(Saved entries)
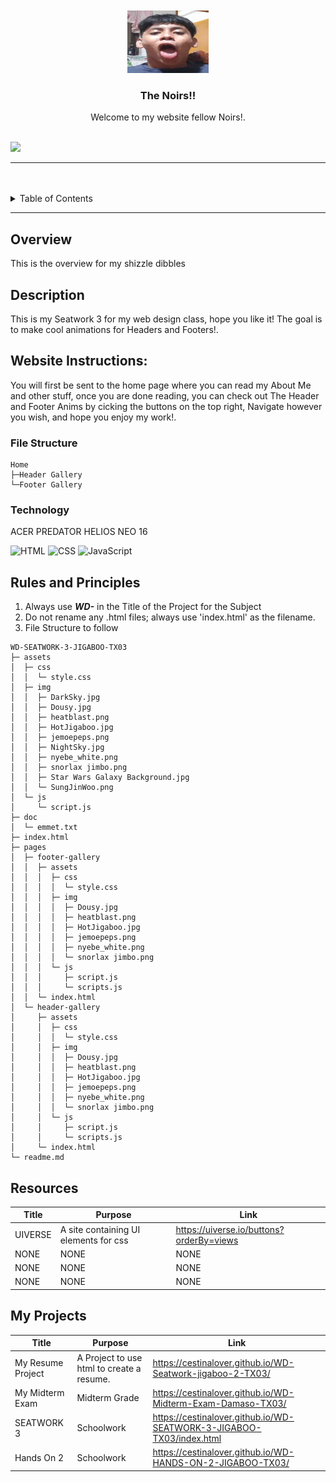 <a name="readme-top"/>

<br/>

<br />
<div align="center">
  <a href="https://github.com/CestinaLover/">
  <!-- TODO: If you want to add logo or banner you can add it here -->
    <img src="./assets/img/jemoepeps.png" alt="Nyebe" width="130" height="100">
  </a>
<!-- TODO: Change Title to the name of the title of your Project -->
  <h3 align="center">The Noirs!!</h3>
</div>
<!-- TODO: Make a short description -->
<div align="center">
  Welcome to my website fellow Noirs!.
</div>

<br />

<!-- TODO: Change the zyx-0314 into your github username  -->
<!-- TODO: Change the WD-Template-Project into the same name of your folder -->

![](https://visit-counter.vercel.app/counter.png?page=CestinaLover/WD-Seatwork-jigaboo-2-TX03)

---

<br />
<br />

<!-- TODO: If you want to add more layers for your readme -->
<details>
  <summary>Table of Contents</summary>
  <ol>
    <li>
      <a href="#overview">Overview</a>
      <ol>
      <li>
      <a href="#Description:">Website Instructions:</a>
    </li>
      <ol>
      <li>
      <a href="#Website-Instructions:">Website Instructions:</a>
    </li>
        <li>
          <a href="#File-Structure">Key Components</a>
        </li>
        <li>
          <a href="#technology">Technology</a>
        </li>
      </ol>
    </li>
    <li>
      <a href="#rules-and-principles">Rules and Principles</a>
    </li>
    <li>
      <a href="#resources">Resources</a>
    </li>
    <li>
      <a href="#my-projects">My Projects</a>
    </li>
  </ol>

</details>

---

## Overview

<!-- TODO: To be changed -->

This is the overview for my shizzle dibbles

## Description

This is my Seatwork 3 for my web design class, hope you like it!
The goal is to make cool animations for Headers and Footers!.

## Website Instructions:

You will first be sent to the home page where you can read my About Me and other stuff,
once you are done reading, you can check out The Header and Footer Anims by cicking the buttons on the top right, Navigate however you wish, and hope you enjoy my work!.

### File Structure

<!-- TODO: List of Key Components -->

```
Home
├─Header Gallery
└─Footer Gallery
```

### Technology

<!-- TODO: List of Technology Used -->

ACER PREDATOR HELIOS NEO 16

![HTML](https://img.shields.io/badge/HTML-E34F26?style=for-the-badge&logo=html5&logoColor=white)
![CSS](https://img.shields.io/badge/CSS-1572B6?style=for-the-badge&logo=css3&logoColor=white)
![JavaScript](https://img.shields.io/badge/JavaScript-F7DF1E?style=for-the-badge&logo=javascript&logoColor=white)

## Rules and Principles

1. Always use **_WD-_** in the Title of the Project for the Subject
2. Do not rename any .html files; always use 'index.html' as the filename.
3. File Structure to follow

```
WD-SEATWORK-3-JIGABOO-TX03
├─ assets
│  ├─ css
│  │  └─ style.css
│  ├─ img
│  │  ├─ DarkSky.jpg
│  │  ├─ Dousy.jpg
│  │  ├─ heatblast.png
│  │  ├─ HotJigaboo.jpg
│  │  ├─ jemoepeps.png
│  │  ├─ NightSky.jpg
│  │  ├─ nyebe_white.png
│  │  ├─ snorlax jimbo.png
│  │  ├─ Star Wars Galaxy Background.jpg
│  │  └─ SungJinWoo.png
│  └─ js
│     └─ script.js
├─ doc
│  └─ emmet.txt
├─ index.html
├─ pages
│  ├─ footer-gallery
│  │  ├─ assets
│  │  │  ├─ css
│  │  │  │  └─ style.css
│  │  │  ├─ img
│  │  │  │  ├─ Dousy.jpg
│  │  │  │  ├─ heatblast.png
│  │  │  │  ├─ HotJigaboo.jpg
│  │  │  │  ├─ jemoepeps.png
│  │  │  │  ├─ nyebe_white.png
│  │  │  │  └─ snorlax jimbo.png
│  │  │  └─ js
│  │  │     ├─ script.js
│  │  │     └─ scripts.js
│  │  └─ index.html
│  └─ header-gallery
│     ├─ assets
│     │  ├─ css
│     │  │  └─ style.css
│     │  ├─ img
│     │  │  ├─ Dousy.jpg
│     │  │  ├─ heatblast.png
│     │  │  ├─ HotJigaboo.jpg
│     │  │  ├─ jemoepeps.png
│     │  │  ├─ nyebe_white.png
│     │  │  └─ snorlax jimbo.png
│     │  └─ js
│     │     ├─ script.js
│     │     └─ scripts.js
│     └─ index.html
└─ readme.md

```

## Resources

<!-- TODO: Add References -->

| Title   | Purpose                               | Link                                     |
| ------- | ------------------------------------- | ---------------------------------------- |
| UIVERSE | A site containing UI elements for css | https://uiverse.io/buttons?orderBy=views |
| NONE    | NONE                                  | NONE                                     |
| NONE    | NONE                                  | NONE                                     |
| NONE    | NONE                                  | NONE                                     |

## My Projects

| Title             | Purpose                                   | Link                                                                 |
| ----------------- | ----------------------------------------- | -------------------------------------------------------------------- |
| My Resume Project | A Project to use html to create a resume. | https://cestinalover.github.io/WD-Seatwork-jigaboo-2-TX03/           |
| My Midterm Exam   | Midterm Grade                             | https://cestinalover.github.io/WD-Midterm-Exam-Damaso-TX03/          |
| SEATWORK 3        | Schoolwork                                | https://cestinalover.github.io/WD-SEATWORK-3-JIGABOO-TX03/index.html |
| Hands On 2        | Schoolwork                                | https://cestinalover.github.io/WD-HANDS-ON-2-JIGABOO-TX03/           |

Work item ▸ Whenever the string "style" shows up in a line of the entries, copy that line.

Solution to this exercise ▸
![HTML](https://img.shields.io/badge/HTML-E34F26?style=for-the-badge&logo=html5&logoColor=white)
![CSS](https://img.shields.io/badge/CSS-1572B6?style=for-the-badge&logo=css3&logoColor=white)
![JavaScript](https://img.shields.io/badge/JavaScript-F7DF1E?style=for-the-badge&logo=javascript&logoColor=white)
│  │  └─ style.css
│  │  │  │  └─ style.css
│     │  │  └─ style.css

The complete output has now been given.